That is not to say that Occupy Wall Street had no impact. It created an important national conversation about economic inequality and upward mobility. The chant, “We are the 99 percent,” has become part of the lexicon. Its message has subtly been woven throughout the Obama administration’s re-election campaign, in the Democrats’ position on everything from taxes on the highest earners to the soaring levels of student debt.

But consider this: Has the debate over breaking up the banks that were too big to fail, save for a change of heart by the former chairman of Citigroup, Sanford I. Weill, really changed or picked up steam as a result of Occupy Wall Street? No. Have any new regulations for banks or businesses been enacted as a result of Occupy Wall Street? No. Has there been any new meaningful push to put Wall Street executives behind bars as a result of Occupy Wall Street? No.

And even on the issues of economic inequality and upward mobility — perhaps Occupy Wall Street’s strongest themes — has the movement changed the debate over executive compensation or education reform? It is not even a close call.

Is there still anger and angst over the horrible unemployment problem in the United States? Absolutely. But that sentiment, and whatever conversation has emerged as result, was going to happen with or without Occupy Wall Street.

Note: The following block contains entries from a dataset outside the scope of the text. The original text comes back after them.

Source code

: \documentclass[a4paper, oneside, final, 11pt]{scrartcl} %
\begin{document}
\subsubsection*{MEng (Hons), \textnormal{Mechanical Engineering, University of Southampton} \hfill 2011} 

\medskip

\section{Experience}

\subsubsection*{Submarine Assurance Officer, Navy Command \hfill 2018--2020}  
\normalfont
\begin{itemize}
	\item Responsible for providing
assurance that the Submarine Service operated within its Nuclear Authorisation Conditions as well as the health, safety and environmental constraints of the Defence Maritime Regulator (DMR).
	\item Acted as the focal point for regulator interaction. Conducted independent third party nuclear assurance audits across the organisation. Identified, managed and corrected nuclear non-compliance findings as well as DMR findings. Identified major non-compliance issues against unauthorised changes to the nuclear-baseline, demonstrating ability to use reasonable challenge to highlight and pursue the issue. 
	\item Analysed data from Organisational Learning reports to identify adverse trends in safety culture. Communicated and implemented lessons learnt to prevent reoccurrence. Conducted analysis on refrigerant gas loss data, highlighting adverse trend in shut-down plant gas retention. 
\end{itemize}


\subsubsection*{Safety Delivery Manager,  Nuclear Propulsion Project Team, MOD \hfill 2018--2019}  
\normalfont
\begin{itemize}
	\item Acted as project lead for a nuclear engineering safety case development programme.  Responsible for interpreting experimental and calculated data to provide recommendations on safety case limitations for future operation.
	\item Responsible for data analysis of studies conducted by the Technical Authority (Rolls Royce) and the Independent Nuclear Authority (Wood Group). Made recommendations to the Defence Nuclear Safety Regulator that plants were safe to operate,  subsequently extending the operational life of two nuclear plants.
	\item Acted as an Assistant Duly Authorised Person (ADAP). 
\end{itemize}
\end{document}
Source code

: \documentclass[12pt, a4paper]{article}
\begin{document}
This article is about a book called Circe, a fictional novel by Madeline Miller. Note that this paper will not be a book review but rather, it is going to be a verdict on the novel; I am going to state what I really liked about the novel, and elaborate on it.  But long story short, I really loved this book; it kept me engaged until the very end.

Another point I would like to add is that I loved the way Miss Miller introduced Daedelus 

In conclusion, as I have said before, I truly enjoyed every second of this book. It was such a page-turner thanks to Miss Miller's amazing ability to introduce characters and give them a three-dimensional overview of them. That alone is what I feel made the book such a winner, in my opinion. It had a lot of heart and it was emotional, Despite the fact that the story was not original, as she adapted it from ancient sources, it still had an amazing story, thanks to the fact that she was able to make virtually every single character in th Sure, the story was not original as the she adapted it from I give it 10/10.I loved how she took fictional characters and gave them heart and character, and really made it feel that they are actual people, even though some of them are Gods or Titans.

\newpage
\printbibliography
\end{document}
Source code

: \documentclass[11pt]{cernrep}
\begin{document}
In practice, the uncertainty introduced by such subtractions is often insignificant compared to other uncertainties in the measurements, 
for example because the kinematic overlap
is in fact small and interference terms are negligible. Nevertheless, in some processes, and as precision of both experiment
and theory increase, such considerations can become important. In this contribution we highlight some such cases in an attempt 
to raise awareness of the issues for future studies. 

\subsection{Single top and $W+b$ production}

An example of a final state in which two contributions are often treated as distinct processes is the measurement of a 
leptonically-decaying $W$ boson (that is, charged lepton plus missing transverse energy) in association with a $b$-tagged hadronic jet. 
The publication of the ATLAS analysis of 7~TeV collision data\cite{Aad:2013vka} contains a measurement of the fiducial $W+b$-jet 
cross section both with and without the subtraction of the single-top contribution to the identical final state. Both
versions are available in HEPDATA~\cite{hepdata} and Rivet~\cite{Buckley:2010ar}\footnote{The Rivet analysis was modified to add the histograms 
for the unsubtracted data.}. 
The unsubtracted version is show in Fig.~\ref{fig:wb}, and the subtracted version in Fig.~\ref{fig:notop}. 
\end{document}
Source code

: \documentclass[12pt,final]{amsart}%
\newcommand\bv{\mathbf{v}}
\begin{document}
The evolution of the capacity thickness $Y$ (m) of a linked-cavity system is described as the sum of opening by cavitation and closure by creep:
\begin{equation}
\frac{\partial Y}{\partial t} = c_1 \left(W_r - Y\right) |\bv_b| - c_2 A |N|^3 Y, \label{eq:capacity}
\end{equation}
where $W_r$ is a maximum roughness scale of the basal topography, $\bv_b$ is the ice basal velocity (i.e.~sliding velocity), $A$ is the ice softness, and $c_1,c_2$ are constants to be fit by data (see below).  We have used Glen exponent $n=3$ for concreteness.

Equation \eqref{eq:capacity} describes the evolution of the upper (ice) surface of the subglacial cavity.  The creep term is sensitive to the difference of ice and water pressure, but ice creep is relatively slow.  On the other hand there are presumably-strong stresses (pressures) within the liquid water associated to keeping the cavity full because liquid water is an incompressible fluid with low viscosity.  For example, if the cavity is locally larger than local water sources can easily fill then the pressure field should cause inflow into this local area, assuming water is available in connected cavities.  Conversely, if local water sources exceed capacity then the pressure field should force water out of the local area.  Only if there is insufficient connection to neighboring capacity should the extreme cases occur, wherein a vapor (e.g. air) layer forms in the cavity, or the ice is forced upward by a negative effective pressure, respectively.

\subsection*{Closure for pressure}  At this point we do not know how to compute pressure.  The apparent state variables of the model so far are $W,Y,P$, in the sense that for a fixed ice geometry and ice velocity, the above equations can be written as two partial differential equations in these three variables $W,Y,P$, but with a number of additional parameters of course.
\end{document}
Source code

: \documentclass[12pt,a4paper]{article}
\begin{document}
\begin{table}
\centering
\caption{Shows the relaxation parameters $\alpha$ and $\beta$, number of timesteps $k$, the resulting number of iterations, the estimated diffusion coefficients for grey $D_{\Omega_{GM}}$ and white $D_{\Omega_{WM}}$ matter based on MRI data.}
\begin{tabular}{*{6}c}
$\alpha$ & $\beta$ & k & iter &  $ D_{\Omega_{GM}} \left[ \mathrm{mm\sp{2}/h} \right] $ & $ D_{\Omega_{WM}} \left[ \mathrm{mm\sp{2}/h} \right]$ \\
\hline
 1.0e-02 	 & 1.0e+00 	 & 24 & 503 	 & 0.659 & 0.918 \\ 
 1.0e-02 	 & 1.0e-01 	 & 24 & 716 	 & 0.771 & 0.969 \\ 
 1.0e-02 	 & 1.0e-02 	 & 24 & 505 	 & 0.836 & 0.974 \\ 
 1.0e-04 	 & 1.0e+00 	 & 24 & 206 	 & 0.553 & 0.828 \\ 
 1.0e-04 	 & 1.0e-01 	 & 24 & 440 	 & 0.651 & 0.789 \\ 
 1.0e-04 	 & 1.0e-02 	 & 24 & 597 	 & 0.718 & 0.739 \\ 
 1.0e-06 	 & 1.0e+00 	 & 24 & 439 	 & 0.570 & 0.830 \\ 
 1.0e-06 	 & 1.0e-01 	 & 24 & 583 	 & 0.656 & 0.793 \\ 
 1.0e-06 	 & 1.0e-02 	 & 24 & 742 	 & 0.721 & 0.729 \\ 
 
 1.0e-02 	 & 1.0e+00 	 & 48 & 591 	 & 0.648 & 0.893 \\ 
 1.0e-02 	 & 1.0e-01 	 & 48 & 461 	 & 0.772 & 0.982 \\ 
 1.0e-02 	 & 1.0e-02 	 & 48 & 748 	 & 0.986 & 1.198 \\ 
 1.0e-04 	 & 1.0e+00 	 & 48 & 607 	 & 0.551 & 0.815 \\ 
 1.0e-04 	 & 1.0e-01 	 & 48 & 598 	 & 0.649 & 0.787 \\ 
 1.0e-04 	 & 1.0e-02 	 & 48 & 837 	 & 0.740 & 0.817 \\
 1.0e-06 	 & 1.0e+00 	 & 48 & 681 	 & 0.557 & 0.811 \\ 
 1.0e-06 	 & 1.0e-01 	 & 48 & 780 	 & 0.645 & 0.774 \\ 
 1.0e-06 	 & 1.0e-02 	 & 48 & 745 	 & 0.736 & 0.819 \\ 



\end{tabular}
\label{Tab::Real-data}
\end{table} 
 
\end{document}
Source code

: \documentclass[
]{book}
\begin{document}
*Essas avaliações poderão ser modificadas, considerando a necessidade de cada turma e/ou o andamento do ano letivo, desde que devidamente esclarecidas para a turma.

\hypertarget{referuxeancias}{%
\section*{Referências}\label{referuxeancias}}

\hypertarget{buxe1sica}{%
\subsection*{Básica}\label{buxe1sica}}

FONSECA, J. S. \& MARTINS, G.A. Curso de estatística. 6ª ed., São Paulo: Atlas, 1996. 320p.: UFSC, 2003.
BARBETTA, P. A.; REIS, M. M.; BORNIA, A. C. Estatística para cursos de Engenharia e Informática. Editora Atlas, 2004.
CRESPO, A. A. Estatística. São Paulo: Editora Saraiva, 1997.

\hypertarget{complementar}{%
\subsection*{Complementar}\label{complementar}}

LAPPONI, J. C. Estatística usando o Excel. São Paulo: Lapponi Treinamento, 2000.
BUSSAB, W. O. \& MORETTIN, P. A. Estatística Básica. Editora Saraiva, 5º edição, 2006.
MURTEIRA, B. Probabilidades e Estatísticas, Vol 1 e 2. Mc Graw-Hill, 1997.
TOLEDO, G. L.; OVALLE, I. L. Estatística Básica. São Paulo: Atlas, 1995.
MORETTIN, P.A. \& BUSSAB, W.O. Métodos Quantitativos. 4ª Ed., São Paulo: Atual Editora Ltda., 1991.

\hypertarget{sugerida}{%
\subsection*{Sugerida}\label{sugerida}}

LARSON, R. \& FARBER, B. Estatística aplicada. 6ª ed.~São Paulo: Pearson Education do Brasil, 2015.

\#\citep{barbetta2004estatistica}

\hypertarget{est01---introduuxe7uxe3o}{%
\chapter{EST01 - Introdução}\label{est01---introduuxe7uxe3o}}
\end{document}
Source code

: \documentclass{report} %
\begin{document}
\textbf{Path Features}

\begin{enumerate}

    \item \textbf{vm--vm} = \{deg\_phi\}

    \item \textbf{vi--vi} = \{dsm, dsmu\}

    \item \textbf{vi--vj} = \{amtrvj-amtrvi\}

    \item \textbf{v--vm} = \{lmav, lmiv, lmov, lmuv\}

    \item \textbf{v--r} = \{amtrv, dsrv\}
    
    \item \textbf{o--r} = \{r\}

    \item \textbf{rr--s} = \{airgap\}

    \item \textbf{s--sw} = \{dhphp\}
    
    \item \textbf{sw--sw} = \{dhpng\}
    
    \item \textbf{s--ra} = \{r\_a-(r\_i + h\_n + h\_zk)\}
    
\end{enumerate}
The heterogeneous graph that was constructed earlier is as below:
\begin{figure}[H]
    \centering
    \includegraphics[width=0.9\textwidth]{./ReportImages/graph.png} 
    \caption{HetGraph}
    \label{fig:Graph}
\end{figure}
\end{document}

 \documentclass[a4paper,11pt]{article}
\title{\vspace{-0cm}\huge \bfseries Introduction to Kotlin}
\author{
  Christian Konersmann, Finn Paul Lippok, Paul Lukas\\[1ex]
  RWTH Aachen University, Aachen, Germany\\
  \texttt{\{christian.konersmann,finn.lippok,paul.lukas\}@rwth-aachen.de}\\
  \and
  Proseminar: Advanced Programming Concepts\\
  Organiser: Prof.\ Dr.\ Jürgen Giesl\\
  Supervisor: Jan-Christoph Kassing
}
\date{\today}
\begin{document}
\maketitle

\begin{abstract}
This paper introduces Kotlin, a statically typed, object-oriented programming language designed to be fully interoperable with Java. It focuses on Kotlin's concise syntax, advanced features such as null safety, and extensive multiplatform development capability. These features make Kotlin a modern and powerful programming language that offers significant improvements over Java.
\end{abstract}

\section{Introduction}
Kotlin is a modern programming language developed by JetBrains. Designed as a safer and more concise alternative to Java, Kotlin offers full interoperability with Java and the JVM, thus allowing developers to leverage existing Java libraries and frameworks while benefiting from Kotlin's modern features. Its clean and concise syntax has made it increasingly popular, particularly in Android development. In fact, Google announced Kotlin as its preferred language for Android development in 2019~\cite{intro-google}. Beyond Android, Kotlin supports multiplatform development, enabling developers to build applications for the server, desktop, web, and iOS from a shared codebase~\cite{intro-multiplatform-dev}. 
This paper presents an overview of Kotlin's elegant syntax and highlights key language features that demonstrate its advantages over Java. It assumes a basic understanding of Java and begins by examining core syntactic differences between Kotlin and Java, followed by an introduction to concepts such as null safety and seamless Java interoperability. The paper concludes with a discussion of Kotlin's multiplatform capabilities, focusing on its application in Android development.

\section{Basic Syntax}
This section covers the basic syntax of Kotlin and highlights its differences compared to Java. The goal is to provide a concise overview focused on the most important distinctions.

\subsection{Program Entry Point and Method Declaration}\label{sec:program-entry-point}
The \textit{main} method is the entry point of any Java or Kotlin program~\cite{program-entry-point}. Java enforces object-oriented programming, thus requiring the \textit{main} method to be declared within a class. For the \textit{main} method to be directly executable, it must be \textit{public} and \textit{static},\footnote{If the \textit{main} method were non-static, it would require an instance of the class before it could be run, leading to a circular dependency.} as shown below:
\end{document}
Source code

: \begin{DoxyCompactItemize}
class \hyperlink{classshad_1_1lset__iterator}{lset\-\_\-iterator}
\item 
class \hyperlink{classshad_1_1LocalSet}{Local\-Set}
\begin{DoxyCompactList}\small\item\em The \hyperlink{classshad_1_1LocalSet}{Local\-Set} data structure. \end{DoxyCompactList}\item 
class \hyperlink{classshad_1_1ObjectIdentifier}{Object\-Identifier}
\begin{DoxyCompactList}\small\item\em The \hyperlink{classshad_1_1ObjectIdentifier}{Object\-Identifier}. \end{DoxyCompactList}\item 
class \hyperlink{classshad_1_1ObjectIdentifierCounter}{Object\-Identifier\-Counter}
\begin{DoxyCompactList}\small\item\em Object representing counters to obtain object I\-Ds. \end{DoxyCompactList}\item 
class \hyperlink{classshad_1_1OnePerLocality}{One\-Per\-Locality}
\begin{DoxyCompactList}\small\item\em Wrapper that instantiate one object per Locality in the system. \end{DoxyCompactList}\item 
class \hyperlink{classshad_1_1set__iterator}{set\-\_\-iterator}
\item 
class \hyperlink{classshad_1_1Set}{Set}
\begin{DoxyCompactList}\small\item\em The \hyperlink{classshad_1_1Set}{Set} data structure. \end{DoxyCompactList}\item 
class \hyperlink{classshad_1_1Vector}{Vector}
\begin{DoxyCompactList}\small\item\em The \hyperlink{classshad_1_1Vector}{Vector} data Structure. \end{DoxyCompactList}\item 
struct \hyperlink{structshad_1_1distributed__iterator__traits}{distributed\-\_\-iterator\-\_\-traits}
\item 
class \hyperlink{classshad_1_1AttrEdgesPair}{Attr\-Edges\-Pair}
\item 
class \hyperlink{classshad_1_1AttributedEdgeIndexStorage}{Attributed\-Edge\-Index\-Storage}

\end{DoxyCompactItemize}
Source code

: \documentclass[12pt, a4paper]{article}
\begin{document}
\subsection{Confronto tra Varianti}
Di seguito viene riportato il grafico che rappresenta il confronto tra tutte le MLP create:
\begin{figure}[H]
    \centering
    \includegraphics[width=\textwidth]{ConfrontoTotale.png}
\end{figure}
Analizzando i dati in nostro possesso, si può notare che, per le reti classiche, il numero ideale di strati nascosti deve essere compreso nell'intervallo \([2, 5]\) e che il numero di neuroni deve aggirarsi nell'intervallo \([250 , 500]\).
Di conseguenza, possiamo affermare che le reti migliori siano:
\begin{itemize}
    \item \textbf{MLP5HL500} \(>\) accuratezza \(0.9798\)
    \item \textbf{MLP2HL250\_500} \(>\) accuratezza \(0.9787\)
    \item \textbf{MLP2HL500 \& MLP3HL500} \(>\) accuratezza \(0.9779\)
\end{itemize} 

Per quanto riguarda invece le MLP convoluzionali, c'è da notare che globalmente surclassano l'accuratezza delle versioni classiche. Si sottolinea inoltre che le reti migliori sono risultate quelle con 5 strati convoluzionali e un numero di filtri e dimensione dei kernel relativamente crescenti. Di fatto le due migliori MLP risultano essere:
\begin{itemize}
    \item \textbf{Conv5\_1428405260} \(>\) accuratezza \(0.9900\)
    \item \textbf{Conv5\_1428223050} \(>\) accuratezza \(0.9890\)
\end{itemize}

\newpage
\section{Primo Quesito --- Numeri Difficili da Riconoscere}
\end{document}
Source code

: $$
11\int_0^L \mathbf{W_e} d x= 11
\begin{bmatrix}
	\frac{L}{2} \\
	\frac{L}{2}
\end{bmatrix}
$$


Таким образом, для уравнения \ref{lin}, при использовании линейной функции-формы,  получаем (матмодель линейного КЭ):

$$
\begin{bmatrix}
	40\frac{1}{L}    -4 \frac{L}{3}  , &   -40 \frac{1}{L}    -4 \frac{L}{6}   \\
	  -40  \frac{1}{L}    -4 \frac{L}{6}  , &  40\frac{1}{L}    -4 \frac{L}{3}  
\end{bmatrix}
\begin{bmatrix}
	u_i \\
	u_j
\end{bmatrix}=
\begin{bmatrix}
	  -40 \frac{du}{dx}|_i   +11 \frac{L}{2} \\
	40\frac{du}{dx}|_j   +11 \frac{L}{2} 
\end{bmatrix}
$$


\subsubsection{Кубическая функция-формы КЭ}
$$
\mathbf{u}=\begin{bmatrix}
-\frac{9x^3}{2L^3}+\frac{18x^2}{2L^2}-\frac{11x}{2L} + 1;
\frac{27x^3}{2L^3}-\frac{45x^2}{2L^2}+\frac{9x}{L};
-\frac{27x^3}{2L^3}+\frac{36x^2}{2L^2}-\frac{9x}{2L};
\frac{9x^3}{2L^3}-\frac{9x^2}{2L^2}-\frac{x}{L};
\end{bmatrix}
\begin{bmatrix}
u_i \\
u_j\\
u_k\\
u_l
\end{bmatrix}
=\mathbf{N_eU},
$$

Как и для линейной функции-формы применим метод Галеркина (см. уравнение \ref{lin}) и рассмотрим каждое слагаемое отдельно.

The Wall Street banks themselves hardly felt the pinch of the protesters, beyond considering them a nuisance and an additional security cost. Despite campaigns for customers to move money to smaller, community banks, few customers did.

The biggest victory, perhaps, that the movement can claim was a decision by Bank of America and other big banks to scrap plans to charge additional fees for use of debit cards. The protesters also brought awareness to banks’ foreclosure practices, and even successfully petitioned to keep some struggling borrowers in their homes.

In the fall of 2011, questioning anything about the movement was not too popular. Doing so was an invitation for withering ridicule. (I experienced it firsthand after I filed what I thought was a relatively respectful column about the protests from Zuccotti Park.)

The problem with the movement, as many other columnists have pointed out before, was that its mission was always intentionally vague. It was deliberately leaderless. It never sought to become a political party or even a label like the Tea Party.

By the second or third time I went down to Zuccotti Park, it became clear to me that Occupy Wall Street, which began with a small band of passionate intellectuals, had been hijacked by misfits and vagabonds looking for food and shelter.

Given the way the organization — if it can be called that — was purposely open to taking all comers, the assembly lost its sense of purpose as various intramural squabbles emerged about the group’s end game.

I vividly remember watching one protester with a sign that read “Google = Jewish Billionaires.” Another protester ran over and ripped up the poster. The messages had become decidedly too mixed.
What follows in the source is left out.